More frequent fires threaten snow gums

Fire has had a significant role in shaping mountain ecosystems in Australia for millions of years. But climate change is making our fire seasons more extreme and longer in duration.

What this means is that we are seeing more and more areas being burnt more frequently. In the case of the Victorian mountains, I have seen some areas of alpine ash and snow gums that have been burnt three times in a decade. Each year it feels like the world is getting poorer as these forests are impacted time and again, potentially beyond their ability to recover.

It’s the same story everywhere. Who can forget the devastating fires in Tasmania over the summer of 2016?

As we hear warnings that this summers fire season may be a bad one, massive fires are raging across much of western North America, causing many people to flee from their homes and communities.

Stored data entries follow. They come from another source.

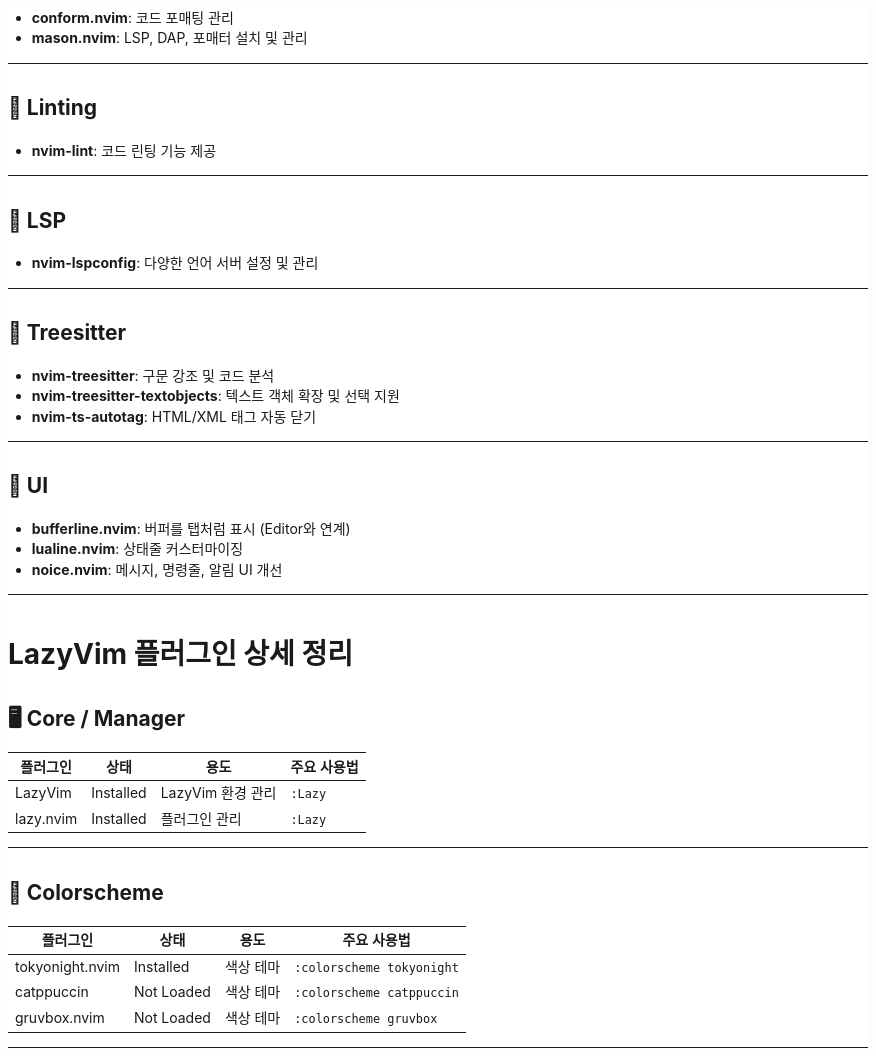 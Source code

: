 - **conform.nvim**: 코드 포매팅 관리  
- **mason.nvim**: LSP, DAP, 포매터 설치 및 관리

---

## 🔹 Linting

- **nvim-lint**: 코드 린팅 기능 제공

---

## 🔹 LSP

- **nvim-lspconfig**: 다양한 언어 서버 설정 및 관리

---

## 🔹 Treesitter

- **nvim-treesitter**: 구문 강조 및 코드 분석  
- **nvim-treesitter-textobjects**: 텍스트 객체 확장 및 선택 지원  
- **nvim-ts-autotag**: HTML/XML 태그 자동 닫기

---

## 🔹 UI

- **bufferline.nvim**: 버퍼를 탭처럼 표시 (Editor와 연계)  
- **lualine.nvim**: 상태줄 커스터마이징  
- **noice.nvim**: 메시지, 명령줄, 알림 UI 개선

---

# LazyVim 플러그인 상세 정리

## 🖥️ Core / Manager

| 플러그인 | 상태 | 용도 | 주요 사용법 |
|----------|------|------|-------------|
| LazyVim | Installed | LazyVim 환경 관리 | `:Lazy` |
| lazy.nvim | Installed | 플러그인 관리 | `:Lazy` |

---

## 🎨 Colorscheme

| 플러그인 | 상태 | 용도 | 주요 사용법 |
|----------|------|------|-------------|
| tokyonight.nvim | Installed | 색상 테마 | `:colorscheme tokyonight` |
| catppuccin | Not Loaded | 색상 테마 | `:colorscheme catppuccin` |
| gruvbox.nvim | Not Loaded | 색상 테마 | `:colorscheme gruvbox` |

--- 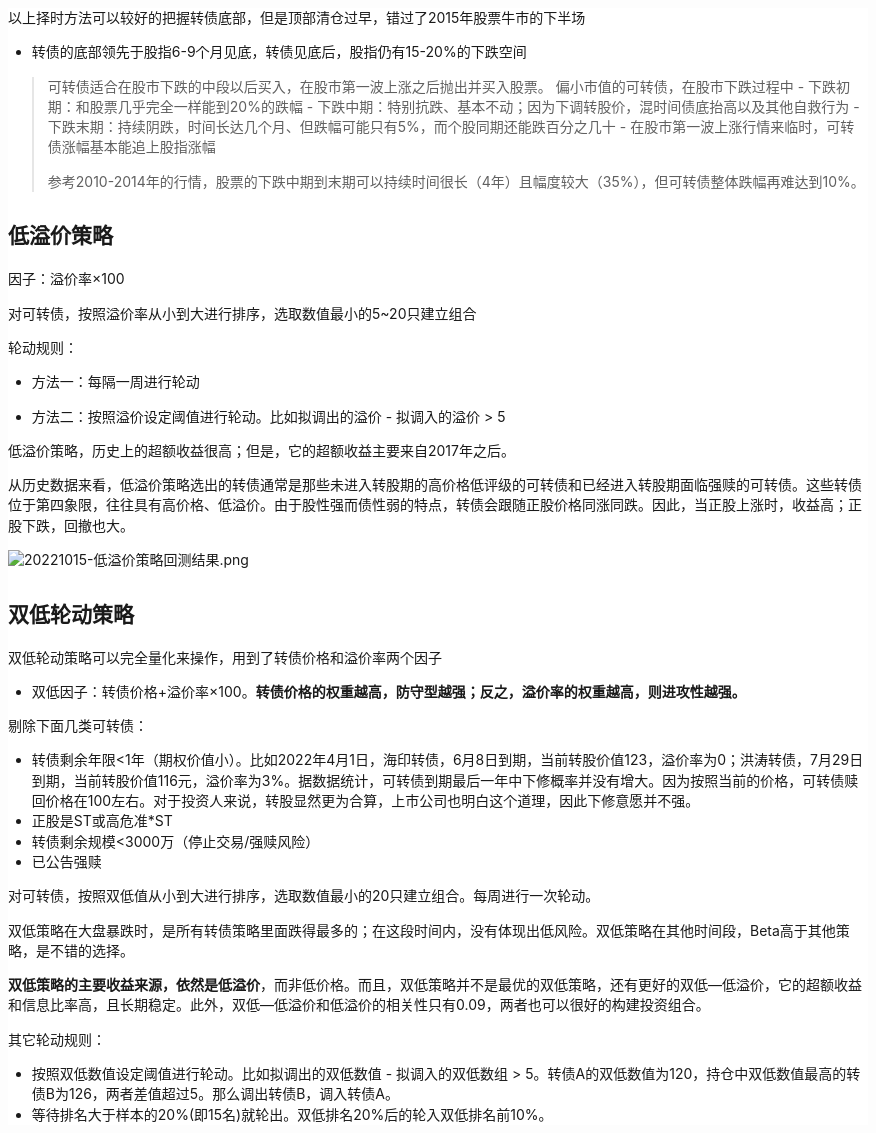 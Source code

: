 以上择时方法可以较好的把握转债底部，但是顶部清仓过早，错过了2015年股票牛市的下半场

* 转债的底部领先于股指6-9个月见底，转债见底后，股指仍有15-20%的下跌空间

> 可转债适合在股市下跌的中段以后买入，在股市第一波上涨之后抛出并买入股票。
> 偏小市值的可转债，在股市下跌过程中
> \- 下跌初期：和股票几乎完全一样能到20%的跌幅
> \- 下跌中期：特别抗跌、基本不动；因为下调转股价，混时间债底抬高以及其他自救行为
> \- 下跌末期：持续阴跌，时间长达几个月、但跌幅可能只有5%，而个股同期还能跌百分之几十
> \-  在股市第一波上涨行情来临时，可转债涨幅基本能追上股指涨幅
>
> 参考2010-2014年的行情，股票的下跌中期到末期可以持续时间很长（4年）且幅度较大（35%），但可转债整体跌幅再难达到10%。

## 低溢价策略

因子：溢价率×100

对可转债，按照溢价率从小到大进行排序，选取数值最小的5~20只建立组合

轮动规则：

* 方法一：每隔一周进行轮动

* 方法二：按照溢价设定阈值进行轮动。比如拟调出的溢价 - 拟调入的溢价 > 5

低溢价策略，历史上的超额收益很高；但是，它的超额收益主要来自2017年之后。

从历史数据来看，低溢价策略选出的转债通常是那些未进入转股期的高价格低评级的可转债和已经进入转股期面临强赎的可转债。这些转债位于第四象限，往往具有高价格、低溢价。由于股性强而债性弱的特点，转债会跟随正股价格同涨同跌。因此，当正股上涨时，收益高；正股下跌，回撤也大。

![20221015-低溢价策略回测结果.png](https://s2.loli.net/2022/10/15/rmuyxgLlFvaQwR8.png)

## 双低轮动策略

双低轮动策略可以完全量化来操作，用到了转债价格和溢价率两个因子

* 双低因子：转债价格+溢价率×100。**转债价格的权重越高，防守型越强；反之，溢价率的权重越高，则进攻性越强。**

剔除下面几类可转债：

* 转债剩余年限<1年（期权价值小）。比如2022年4月1日，海印转债，6月8日到期，当前转股价值123，溢价率为0；洪涛转债，7月29日到期，当前转股价值116元，溢价率为3%。据数据统计，可转债到期最后一年中下修概率并没有增大。因为按照当前的价格，可转债赎回价格在100左右。对于投资人来说，转股显然更为合算，上市公司也明白这个道理，因此下修意愿并不强。
* 正股是ST或高危准*ST
* 转债剩余规模<3000万（停止交易/强赎风险）
* 已公告强赎

对可转债，按照双低值从小到大进行排序，选取数值最小的20只建立组合。每周进行一次轮动。

双低策略在大盘暴跌时，是所有转债策略里面跌得最多的；在这段时间内，没有体现出低风险。双低策略在其他时间段，Beta高于其他策略，是不错的选择。

**双低策略的主要收益来源，依然是低溢价**，而非低价格。而且，双低策略并不是最优的双低策略，还有更好的双低—低溢价，它的超额收益和信息比率高，且长期稳定。此外，双低—低溢价和低溢价的相关性只有0.09，两者也可以很好的构建投资组合。

其它轮动规则：

* 按照双低数值设定阈值进行轮动。比如拟调出的双低数值 - 拟调入的双低数组 > 5。转债A的双低数值为120，持仓中双低数值最高的转债B为126，两者差值超过5。那么调出转债B，调入转债A。
* 等待排名大于样本的20%(即15名)就轮出。双低排名20%后的轮入双低排名前10%。
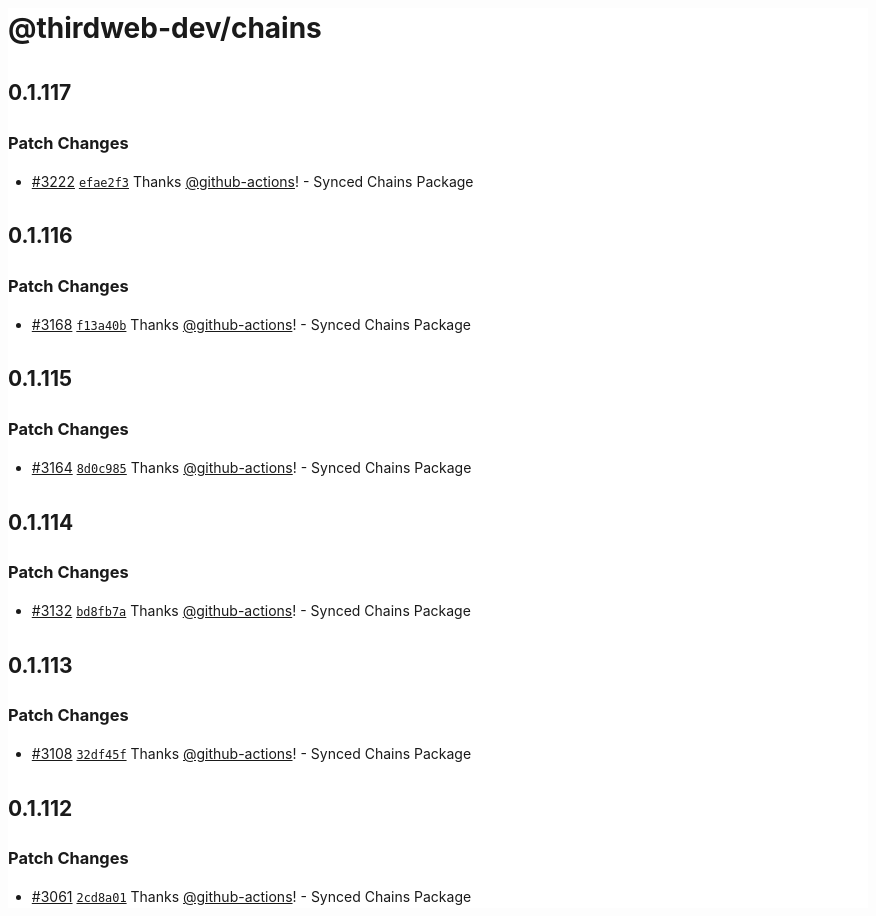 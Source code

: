 # @thirdweb-dev/chains

## 0.1.117

### Patch Changes

- [#3222](https://github.com/thirdweb-dev/js/pull/3222) [`efae2f3`](https://github.com/thirdweb-dev/js/commit/efae2f36b60e0bcade159608903c9b756843151c) Thanks [@github-actions](https://github.com/apps/github-actions)! - Synced Chains Package

## 0.1.116

### Patch Changes

- [#3168](https://github.com/thirdweb-dev/js/pull/3168) [`f13a40b`](https://github.com/thirdweb-dev/js/commit/f13a40ba9905a05d02640aa6672557f53567b087) Thanks [@github-actions](https://github.com/apps/github-actions)! - Synced Chains Package

## 0.1.115

### Patch Changes

- [#3164](https://github.com/thirdweb-dev/js/pull/3164) [`8d0c985`](https://github.com/thirdweb-dev/js/commit/8d0c985c45fc85b220784f841c1de7533ad8ebf8) Thanks [@github-actions](https://github.com/apps/github-actions)! - Synced Chains Package

## 0.1.114

### Patch Changes

- [#3132](https://github.com/thirdweb-dev/js/pull/3132) [`bd8fb7a`](https://github.com/thirdweb-dev/js/commit/bd8fb7a576ada21381625f1a241b10a6e68ef1f7) Thanks [@github-actions](https://github.com/apps/github-actions)! - Synced Chains Package

## 0.1.113

### Patch Changes

- [#3108](https://github.com/thirdweb-dev/js/pull/3108) [`32df45f`](https://github.com/thirdweb-dev/js/commit/32df45f9b07fa07e6f3ad218af095d721cacc76a) Thanks [@github-actions](https://github.com/apps/github-actions)! - Synced Chains Package

## 0.1.112

### Patch Changes

- [#3061](https://github.com/thirdweb-dev/js/pull/3061) [`2cd8a01`](https://github.com/thirdweb-dev/js/commit/2cd8a01ec07cc9dadf9570f807181be6b8d43047) Thanks [@github-actions](https://github.com/apps/github-actions)! - Synced Chains Package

Vast areas of land are being burnt. For instance one fire in California swept through an area called Nelder Grove, which is home to 2,700-year-old giant sequoia trees. Human assets like historical buildings are also being threatened or destroyed.

There are fires across much of the rest of the northern hemisphere too. Check the incredible maps in this article entitled ‘This is how much of the world is currently on fire’.

Recent research here in Australia demonstrates that fire impacts are growing on snow gum forests and will continue to do so in future. Mountain Journal has reported on a number of these reports in the past. A new report from researchers at Melbourne University has a shocking message: ‘over 90% of the Victorian distribution of snow gums has been burned at least once since 2003. What is of greater concern though, is that each of the large fires of the last 15 years has overlapped to some extent, leaving thousands of hectares of snow gums burned by wildfire twice, and sometimes three times’.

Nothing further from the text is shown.